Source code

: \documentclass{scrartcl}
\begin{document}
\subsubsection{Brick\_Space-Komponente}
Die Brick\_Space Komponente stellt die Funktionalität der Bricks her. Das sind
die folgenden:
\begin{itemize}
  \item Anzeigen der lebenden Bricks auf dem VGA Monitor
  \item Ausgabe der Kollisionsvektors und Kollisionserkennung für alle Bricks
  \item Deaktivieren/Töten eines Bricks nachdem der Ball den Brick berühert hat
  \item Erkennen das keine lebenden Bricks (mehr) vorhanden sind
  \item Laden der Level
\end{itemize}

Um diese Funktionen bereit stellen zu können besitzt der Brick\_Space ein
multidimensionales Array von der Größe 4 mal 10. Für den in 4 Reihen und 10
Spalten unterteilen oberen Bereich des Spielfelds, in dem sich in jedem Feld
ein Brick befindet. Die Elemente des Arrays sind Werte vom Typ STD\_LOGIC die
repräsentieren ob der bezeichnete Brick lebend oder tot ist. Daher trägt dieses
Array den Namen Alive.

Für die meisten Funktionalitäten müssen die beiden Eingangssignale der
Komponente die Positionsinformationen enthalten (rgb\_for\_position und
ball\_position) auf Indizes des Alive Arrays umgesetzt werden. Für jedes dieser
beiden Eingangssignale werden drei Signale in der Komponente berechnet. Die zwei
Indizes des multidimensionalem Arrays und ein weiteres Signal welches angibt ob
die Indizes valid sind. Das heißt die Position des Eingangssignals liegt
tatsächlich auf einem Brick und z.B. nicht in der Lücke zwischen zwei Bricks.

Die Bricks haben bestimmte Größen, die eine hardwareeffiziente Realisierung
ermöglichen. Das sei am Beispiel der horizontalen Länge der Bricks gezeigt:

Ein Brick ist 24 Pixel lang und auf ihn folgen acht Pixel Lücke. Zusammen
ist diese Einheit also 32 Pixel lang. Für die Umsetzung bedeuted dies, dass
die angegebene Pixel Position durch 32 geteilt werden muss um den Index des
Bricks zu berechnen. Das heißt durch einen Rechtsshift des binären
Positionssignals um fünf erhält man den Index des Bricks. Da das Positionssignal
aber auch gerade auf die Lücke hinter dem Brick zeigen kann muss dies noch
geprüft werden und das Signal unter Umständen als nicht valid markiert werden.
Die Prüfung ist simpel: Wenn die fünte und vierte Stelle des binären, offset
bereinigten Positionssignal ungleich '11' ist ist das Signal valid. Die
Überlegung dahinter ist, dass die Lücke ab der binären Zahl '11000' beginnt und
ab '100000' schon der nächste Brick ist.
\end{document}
------------------------------------
### Your goal:
Which lines in the data above hold the word "beiden"? Return each of them.

### Written answer:
Für die meisten Funktionalitäten müssen die beiden Eingangssignale der
beiden Eingangssignale werden drei Signale in der Komponente berechnet. Die zwei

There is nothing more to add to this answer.